Information given:

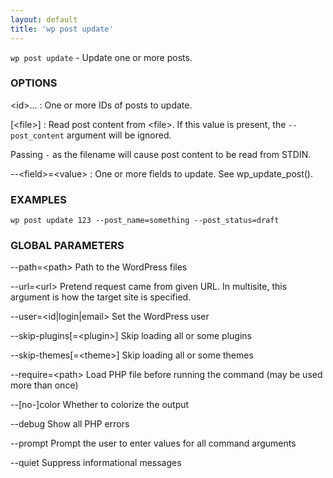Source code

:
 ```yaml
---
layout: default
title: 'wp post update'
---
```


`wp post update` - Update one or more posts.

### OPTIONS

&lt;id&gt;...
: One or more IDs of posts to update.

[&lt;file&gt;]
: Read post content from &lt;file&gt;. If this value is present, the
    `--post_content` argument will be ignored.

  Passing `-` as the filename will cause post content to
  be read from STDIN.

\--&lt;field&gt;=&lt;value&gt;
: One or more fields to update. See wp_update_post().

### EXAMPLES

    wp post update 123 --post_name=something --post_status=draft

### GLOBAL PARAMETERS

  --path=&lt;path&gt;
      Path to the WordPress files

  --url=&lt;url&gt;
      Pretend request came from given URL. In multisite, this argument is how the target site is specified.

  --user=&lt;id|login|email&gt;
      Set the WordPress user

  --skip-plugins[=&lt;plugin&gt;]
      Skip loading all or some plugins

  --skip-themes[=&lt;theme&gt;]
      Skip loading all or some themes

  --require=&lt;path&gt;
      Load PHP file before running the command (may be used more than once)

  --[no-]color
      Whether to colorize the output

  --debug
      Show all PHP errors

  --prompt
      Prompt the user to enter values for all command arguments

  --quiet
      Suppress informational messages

---

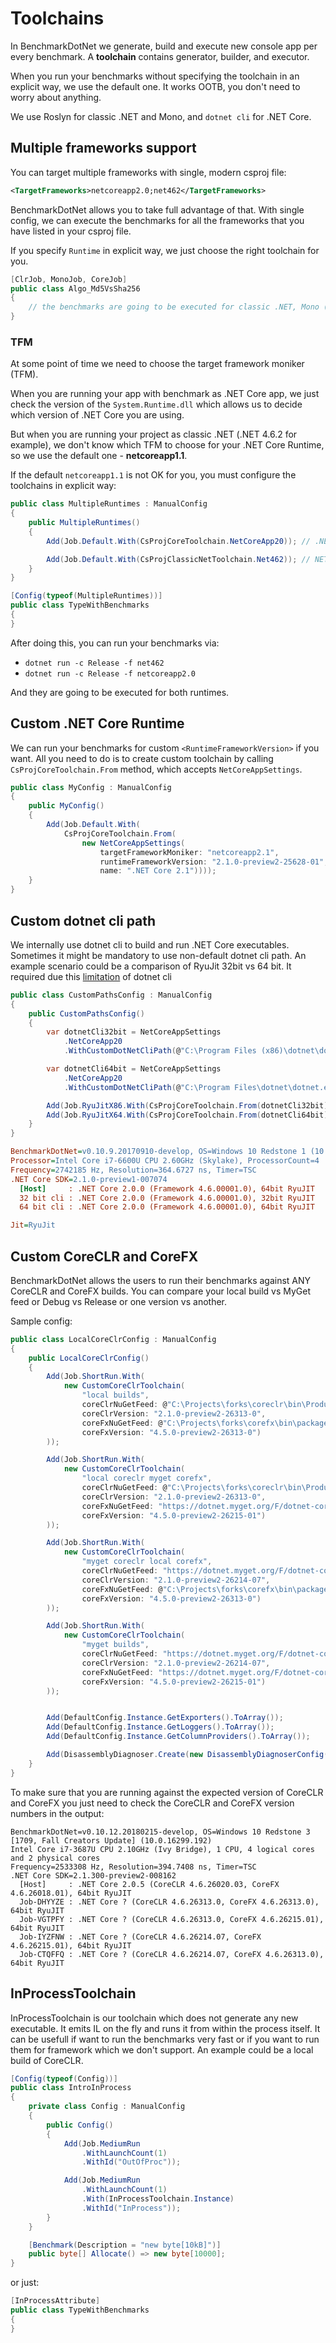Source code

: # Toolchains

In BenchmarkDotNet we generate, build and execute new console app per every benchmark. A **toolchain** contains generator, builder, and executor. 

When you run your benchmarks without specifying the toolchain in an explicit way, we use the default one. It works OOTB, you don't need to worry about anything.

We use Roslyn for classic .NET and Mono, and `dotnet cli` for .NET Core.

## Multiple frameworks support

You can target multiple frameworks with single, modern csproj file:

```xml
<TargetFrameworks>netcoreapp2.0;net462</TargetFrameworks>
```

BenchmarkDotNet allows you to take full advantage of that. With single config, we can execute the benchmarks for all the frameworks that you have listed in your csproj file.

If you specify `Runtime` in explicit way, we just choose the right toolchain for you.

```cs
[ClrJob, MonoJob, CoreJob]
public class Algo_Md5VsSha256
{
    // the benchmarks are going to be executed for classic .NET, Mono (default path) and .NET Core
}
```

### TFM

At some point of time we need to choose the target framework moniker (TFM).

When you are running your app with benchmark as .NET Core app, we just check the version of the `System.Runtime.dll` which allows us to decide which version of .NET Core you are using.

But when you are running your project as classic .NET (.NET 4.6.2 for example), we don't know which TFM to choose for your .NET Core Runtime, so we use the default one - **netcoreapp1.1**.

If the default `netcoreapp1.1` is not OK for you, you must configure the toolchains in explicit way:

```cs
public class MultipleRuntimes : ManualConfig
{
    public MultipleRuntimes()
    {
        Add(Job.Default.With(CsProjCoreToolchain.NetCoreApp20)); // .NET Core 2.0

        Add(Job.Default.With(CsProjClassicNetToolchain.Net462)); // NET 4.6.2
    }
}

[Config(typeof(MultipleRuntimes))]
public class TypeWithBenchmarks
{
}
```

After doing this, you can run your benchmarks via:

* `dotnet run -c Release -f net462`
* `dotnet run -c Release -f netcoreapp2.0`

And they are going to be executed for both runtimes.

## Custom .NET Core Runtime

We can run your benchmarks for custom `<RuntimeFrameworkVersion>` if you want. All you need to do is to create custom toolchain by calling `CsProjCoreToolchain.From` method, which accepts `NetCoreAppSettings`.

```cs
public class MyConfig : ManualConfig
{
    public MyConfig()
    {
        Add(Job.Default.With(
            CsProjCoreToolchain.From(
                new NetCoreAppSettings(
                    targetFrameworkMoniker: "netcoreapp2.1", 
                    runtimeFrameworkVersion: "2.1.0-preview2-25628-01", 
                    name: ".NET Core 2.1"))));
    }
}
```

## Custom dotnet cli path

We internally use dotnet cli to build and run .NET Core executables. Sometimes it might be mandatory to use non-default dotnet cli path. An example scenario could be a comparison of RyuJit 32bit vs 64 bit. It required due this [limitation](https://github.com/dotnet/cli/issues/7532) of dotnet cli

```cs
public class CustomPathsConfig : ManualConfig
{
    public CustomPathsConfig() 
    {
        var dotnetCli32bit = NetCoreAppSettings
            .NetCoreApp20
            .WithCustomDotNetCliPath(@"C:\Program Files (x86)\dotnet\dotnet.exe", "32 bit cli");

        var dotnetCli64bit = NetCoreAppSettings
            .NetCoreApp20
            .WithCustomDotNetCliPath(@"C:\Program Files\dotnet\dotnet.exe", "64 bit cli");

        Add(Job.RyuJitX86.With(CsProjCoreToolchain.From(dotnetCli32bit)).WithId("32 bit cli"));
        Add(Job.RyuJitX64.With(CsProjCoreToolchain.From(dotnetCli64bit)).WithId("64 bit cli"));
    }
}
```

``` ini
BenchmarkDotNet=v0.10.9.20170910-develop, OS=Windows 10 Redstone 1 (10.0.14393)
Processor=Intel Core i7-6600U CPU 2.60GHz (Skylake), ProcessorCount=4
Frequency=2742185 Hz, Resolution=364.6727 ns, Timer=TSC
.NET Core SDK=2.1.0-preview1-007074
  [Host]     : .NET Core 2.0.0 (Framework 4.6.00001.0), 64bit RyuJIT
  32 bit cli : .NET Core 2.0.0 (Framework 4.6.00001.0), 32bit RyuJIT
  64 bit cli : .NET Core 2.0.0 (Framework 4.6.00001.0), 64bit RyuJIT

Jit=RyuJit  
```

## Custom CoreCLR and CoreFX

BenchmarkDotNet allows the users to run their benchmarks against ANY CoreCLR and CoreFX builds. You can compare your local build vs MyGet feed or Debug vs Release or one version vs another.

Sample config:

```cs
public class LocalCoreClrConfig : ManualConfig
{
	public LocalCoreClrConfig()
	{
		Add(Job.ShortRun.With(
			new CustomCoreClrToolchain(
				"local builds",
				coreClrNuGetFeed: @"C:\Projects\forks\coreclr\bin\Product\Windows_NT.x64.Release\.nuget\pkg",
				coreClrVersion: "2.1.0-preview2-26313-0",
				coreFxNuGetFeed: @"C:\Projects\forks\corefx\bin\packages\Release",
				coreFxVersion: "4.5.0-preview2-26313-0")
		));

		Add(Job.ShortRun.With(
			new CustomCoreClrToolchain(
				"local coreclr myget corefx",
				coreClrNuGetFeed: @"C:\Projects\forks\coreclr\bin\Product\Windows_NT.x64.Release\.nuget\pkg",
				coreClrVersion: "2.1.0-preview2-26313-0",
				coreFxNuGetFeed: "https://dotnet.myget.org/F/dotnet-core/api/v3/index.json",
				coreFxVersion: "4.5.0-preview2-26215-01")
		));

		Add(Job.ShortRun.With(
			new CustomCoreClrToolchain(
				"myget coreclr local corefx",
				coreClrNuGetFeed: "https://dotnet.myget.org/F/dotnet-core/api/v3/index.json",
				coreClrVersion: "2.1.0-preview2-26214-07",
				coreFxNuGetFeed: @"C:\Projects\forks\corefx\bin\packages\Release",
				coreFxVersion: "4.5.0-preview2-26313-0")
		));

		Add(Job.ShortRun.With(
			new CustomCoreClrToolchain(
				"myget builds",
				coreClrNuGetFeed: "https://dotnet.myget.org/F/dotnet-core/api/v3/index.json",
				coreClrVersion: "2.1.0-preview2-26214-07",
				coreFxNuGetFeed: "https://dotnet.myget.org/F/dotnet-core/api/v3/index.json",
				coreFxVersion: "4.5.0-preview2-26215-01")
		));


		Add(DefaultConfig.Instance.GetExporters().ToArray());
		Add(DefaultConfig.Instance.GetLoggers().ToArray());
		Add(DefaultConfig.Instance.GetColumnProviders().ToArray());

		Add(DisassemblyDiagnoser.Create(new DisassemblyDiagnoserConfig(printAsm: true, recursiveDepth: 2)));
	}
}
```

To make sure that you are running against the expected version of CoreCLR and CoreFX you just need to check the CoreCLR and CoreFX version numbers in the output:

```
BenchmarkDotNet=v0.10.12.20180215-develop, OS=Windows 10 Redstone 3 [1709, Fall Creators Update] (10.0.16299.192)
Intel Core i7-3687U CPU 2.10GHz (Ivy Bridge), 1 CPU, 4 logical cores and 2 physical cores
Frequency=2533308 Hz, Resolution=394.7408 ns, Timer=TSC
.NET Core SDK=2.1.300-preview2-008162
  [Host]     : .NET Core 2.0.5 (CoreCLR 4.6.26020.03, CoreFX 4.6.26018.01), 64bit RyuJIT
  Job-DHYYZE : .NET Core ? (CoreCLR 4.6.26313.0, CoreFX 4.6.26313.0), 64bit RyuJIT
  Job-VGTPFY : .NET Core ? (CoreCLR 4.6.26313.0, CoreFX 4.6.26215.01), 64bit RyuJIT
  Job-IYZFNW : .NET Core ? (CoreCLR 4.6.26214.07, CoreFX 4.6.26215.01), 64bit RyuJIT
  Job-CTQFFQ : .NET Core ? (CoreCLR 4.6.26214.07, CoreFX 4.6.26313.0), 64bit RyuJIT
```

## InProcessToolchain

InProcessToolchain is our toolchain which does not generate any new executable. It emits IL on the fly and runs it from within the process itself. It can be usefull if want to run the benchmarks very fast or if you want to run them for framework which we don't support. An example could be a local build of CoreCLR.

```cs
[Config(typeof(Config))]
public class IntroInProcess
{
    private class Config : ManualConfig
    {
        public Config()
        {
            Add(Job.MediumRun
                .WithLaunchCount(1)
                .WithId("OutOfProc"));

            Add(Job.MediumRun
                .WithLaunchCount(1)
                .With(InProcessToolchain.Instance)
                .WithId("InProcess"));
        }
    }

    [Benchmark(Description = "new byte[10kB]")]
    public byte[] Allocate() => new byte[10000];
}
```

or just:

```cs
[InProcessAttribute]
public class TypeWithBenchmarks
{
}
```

Instructions to follow:
Using the listing above, count the lines that contain the word "builds" and state only that number.

Answer to the exercise:
3